Pain Follows Many Paths
One thing we do know: Pain is experienced through the nervous system. Our peripheral nerves stretch from the spinal cord to the muscles, bones, joints, organs, and skin. On the very end of our nerve fibers are a specific type of receptors, called nociceptors, which make up an early-warning system that sounds the alarm when we experience tissue damage—or even when we experience potential tissue damage.
When the nociceptors sense something that could cause harm—such as the hot stove that your hand just brushed—they send electrical impulses along your peripheral nerves to your spinal cord and brain. Those nerves release neurotransmitters that communicate the pain message farther along the channel, all the way up to the thalamus in your brain.
Once the message arrives, the thalamus—an oval mass of gray matter in the middle of the brain—then passes it along to three other areas of your brain:
The somatosensory cortex, which tells you where and how intensely you feel the pain.
The limbic system, which tells you how you experience the pain emotionally.
The frontal cortex, which tells you how to process the pain intellectually.
In each of these areas, the pain message is specific to the individual experiencing it. Depending on your body’s unique release of neurotransmitters and your current state of health—including preexisting injuries and baseline inflammation levels—the pain message might be amplified or quieted down at any point in the communication chain. Other variables, too, influence how you experience the pain message, including your current emotional state, memories of pain you’ve experienced in the past, or your determination to “grin and bear it.” All of these mental and emotional messages can influence the way you feel pain—and they all can happen simultaneously, in a split second.
In the case of chronic pain, pain messages that were once simple can get stuck in a rut. Like a needle caught in a groove of a vinyl album, pain messages can start skipping and replaying endlessly in a “pain loop.” Instead of heading in a singular direction—from nociceptors to peripheral nerves to spinal cord to brain—these pain messages hit the spinal cord and then the neurotransmitters just explode, branching off in all directions at once. One of their targets is glial cells.
Making up most of the brain’s connective tissue, glial cells were originally presumed to function like nervous system putty—glia comes from the Greek word for “glue.” For decades, scientists thought glial cells were simple structures that held together the higher-functioning elements of the nervous system. But new research has revealed that glial cells are incredibly active in almost every aspect of nervous system function, including:
Brain development
Homeostasis
Information processing, learning, and memory
Formation of myelin (the protective sheaths around nerves)
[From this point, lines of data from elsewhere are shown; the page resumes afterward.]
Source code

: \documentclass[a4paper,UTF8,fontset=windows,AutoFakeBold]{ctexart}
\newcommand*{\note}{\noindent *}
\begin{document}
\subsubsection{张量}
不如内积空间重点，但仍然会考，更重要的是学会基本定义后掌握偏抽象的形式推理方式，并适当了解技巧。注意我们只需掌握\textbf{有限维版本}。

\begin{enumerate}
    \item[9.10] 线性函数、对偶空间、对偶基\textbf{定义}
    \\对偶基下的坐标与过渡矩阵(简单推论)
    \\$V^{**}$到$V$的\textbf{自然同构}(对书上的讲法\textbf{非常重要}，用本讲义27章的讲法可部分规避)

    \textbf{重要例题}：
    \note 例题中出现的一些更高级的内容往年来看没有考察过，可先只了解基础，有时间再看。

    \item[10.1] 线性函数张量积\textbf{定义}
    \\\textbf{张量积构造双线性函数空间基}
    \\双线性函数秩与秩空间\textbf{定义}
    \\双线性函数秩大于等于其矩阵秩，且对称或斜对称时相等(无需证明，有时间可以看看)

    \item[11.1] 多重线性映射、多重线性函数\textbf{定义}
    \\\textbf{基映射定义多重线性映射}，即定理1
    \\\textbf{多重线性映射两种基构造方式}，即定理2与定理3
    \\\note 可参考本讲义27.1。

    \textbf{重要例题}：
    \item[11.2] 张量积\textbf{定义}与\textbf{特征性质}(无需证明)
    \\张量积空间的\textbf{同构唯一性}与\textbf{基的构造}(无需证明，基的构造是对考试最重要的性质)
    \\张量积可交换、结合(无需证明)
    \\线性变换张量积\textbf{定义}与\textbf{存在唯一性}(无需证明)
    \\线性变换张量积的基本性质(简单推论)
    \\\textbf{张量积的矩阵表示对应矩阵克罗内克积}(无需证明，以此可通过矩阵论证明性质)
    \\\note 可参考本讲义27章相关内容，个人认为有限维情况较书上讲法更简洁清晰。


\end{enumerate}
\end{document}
Regeneration of certain neurons
Glial cells, it turns out, play a key role in how we experience our senses—and our pain. They can lessen our pain, make it worse, or even distort it completely. Once glial cells are activated by the original neurotransmitter release, their DNA synthesizes new proteins, which spill out of the cell membranes and interact with other glial cells around them. Depending on the message being transmitted, those other cells may then release their own neurotransmitters, whose DNA synthesizes their own proteins and spill out again. As this chain continues, the pain loop is reinforced, becoming stronger and more distorted. The original pain signal becomes just a tiny part of what you experience—instead, each time the pain loop is triggered, you’re also feeling the echoes of past pain messages, which can get stronger and stronger, depending on the degree of feedback.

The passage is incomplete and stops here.